» **WHAT YOU WILL DO**:
Using the listing below, please gather every line containing the word "with".

::::

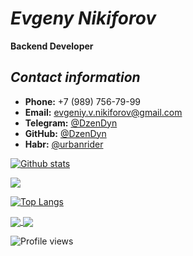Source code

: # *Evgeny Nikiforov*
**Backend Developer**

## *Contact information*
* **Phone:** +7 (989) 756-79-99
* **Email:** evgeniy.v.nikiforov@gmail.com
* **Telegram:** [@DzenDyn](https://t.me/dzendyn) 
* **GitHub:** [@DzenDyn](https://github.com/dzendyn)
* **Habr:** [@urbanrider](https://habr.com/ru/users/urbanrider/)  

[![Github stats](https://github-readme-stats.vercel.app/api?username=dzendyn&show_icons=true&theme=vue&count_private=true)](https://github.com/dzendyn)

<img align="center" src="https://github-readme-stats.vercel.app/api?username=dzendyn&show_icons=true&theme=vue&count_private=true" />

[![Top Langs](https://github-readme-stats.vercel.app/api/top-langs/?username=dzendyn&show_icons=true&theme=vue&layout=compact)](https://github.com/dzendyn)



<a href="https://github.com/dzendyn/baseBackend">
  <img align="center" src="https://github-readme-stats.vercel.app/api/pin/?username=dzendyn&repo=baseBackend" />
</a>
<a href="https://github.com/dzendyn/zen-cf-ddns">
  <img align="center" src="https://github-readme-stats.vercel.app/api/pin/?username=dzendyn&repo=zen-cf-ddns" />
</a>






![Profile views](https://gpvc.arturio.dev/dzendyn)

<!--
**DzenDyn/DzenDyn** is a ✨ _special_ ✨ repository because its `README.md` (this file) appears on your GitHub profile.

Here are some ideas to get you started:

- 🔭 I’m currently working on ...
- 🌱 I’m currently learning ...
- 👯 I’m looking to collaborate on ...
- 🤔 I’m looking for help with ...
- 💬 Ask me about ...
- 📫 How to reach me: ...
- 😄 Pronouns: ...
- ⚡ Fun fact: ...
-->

::::

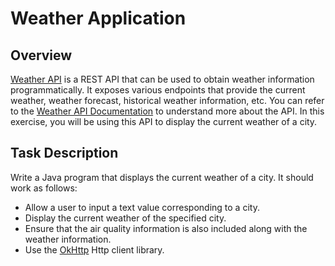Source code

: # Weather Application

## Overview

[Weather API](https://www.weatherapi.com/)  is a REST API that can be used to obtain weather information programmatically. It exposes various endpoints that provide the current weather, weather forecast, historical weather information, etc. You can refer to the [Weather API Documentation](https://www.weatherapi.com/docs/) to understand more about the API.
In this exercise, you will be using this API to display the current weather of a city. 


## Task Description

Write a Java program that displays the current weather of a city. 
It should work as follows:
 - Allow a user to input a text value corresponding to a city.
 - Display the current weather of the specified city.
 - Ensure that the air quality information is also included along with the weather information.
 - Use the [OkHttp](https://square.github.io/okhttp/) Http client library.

::::

» **TASK SOLUTION**:
- 🤔 I’m looking for help with ...
 - Ensure that the air quality information is also included along with the weather information.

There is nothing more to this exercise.